Wasser in der Vor-und Frühgeschichte
für Münchinger Bewohner


Erste Besiedlung im Strohgäu:
Umfangreiche Ausgrabungen in Gerlingen haben bestätigt, dass das Strohgäu ca. 5 500 Jahre v. Chr. dauerhaft besiedelt worden ist. Dazu war es notwendig, winterharte Gebäude zu erstellen. Reichlich Holz war in den Wäldern vorhanden. Auf einer neuen Kulturstufe hatte man gelernt, Getreide zu säen und zu ernten, sowie Vieh zu domestizieren. Das Klima war etwas wärmer als heute.

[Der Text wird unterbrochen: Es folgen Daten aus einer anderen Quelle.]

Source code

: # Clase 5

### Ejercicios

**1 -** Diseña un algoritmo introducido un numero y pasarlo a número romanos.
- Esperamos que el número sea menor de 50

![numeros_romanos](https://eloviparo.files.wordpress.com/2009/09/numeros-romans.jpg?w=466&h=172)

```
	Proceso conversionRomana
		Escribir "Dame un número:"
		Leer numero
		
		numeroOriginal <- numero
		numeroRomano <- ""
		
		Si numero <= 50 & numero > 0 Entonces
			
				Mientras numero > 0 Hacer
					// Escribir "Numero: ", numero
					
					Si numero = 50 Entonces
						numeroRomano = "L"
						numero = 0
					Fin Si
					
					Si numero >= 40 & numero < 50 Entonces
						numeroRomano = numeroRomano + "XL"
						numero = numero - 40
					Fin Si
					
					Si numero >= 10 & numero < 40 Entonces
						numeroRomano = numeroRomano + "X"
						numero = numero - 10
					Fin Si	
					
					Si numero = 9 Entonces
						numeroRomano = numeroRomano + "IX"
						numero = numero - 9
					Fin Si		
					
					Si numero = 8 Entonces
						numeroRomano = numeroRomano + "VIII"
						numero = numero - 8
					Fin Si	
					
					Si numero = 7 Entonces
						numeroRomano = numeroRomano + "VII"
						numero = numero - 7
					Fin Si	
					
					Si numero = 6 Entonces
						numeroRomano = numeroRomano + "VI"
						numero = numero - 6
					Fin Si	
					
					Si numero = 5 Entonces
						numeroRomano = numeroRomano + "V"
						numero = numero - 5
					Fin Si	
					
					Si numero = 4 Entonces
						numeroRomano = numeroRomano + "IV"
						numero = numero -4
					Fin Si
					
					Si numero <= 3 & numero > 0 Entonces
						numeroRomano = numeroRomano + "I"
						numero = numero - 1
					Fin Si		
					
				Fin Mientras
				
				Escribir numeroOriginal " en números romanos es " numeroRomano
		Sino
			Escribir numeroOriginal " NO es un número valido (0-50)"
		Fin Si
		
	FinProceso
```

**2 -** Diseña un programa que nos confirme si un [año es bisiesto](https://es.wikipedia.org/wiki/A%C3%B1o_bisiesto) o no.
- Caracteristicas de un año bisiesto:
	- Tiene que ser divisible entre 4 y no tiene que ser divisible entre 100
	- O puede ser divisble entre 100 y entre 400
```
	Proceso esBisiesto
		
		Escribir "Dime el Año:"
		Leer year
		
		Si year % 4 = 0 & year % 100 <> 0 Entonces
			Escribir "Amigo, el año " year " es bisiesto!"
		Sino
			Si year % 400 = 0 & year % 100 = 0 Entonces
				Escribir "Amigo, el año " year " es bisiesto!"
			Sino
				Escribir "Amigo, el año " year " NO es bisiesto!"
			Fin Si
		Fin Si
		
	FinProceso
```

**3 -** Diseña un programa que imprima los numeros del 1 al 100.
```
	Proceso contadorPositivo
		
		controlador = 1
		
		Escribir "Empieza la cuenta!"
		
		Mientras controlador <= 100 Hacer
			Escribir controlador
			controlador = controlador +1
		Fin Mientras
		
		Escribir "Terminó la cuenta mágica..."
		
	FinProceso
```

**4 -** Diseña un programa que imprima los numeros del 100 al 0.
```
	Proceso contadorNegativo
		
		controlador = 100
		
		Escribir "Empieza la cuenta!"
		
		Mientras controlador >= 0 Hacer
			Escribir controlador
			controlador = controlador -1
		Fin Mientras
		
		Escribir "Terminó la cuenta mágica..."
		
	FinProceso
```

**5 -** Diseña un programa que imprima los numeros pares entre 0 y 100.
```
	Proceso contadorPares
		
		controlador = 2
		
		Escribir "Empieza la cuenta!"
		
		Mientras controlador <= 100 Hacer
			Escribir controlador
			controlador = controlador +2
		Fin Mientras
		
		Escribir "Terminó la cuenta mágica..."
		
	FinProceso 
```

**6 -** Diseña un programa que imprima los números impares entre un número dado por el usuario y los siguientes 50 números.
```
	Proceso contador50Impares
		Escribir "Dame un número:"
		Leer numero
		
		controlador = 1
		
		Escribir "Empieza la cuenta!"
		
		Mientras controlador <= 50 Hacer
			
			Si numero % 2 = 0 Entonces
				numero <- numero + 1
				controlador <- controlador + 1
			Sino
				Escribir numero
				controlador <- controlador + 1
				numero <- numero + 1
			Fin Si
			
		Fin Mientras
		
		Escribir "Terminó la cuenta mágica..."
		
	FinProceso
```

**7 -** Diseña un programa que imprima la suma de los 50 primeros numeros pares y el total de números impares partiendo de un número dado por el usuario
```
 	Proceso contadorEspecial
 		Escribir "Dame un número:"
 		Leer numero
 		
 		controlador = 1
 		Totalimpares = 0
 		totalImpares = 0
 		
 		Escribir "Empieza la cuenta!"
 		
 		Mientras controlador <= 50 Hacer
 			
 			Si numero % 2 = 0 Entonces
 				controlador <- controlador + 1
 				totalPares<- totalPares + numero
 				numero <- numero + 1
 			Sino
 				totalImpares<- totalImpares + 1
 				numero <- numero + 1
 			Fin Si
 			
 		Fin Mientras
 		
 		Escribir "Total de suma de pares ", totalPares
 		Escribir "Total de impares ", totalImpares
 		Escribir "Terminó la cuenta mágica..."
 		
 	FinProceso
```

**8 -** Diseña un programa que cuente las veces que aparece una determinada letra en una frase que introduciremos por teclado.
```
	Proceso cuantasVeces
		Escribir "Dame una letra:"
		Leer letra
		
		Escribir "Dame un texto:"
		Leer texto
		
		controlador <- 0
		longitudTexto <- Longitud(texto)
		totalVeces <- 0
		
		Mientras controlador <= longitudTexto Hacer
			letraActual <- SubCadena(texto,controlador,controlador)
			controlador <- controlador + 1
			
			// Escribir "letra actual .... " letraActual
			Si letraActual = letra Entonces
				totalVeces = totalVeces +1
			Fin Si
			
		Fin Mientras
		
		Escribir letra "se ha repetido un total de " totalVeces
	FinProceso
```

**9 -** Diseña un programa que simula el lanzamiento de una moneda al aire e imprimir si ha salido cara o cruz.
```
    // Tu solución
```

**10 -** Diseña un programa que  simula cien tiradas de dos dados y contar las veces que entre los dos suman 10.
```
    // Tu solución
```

Ohne Wasser kein Leben: Die Lebensgrundlage bildeten die fruchtbaren Böden im Strohgäu. Genau so wichtig war die Versorgung mit gutem Trinkwasser. An verschiedenen Beispielen lässt sich die für Menschen notwendige Verbindung „Siedlung mit Quelle oder Bach“ in Münchingen verdeutlichen: So lag in den Fluren Benzen und Rot (nördlich Hemminger Straße) ein großes Siedlungsgebiet, das von der Bandkeramik bis in die Mittlere Jungsteinzeit (ca. 5 500 – 4 500 v. Chr.) mehrmals besiedelt worden ist. Das Wasser für die Siedler lieferte die Quelle an der Hemminger Straße. Eine Siedlung der Bronzezeit (2 300–1 250 v. Chr.) im Bereich der jetzigen A 81 wird vermutlich von der Quelle in der Flur Birkach (südlich Birkemer Weg) mit Wasser versorgt worden sein. Aus der Urnenfelderkultur (1 250–750 v.Chr.) kennen wir Siedlungen aus der Flur Lingwiesen und Kornwestheimer Straße. In beiden Fällen kommt nur der Räuschelbach als Wasserlieferant in Frage. Von diesem haben auch die Bewohner der hallstattzeitlichen Siedlungen (750–450 v.Chr.) am Esslinger Weg ihr Wasser bezogen, sowie die latenezeitlichen Siedler (450-50 v. Chr.) in den Lingwiesen.


Der Autor Werner Schmidt war viele Jahre Archäologe beim RP Stuttgart. Er war Mitglied im Heimatverein und hat uns dankenswerterweise viele Einblicke in die Historie gewährt.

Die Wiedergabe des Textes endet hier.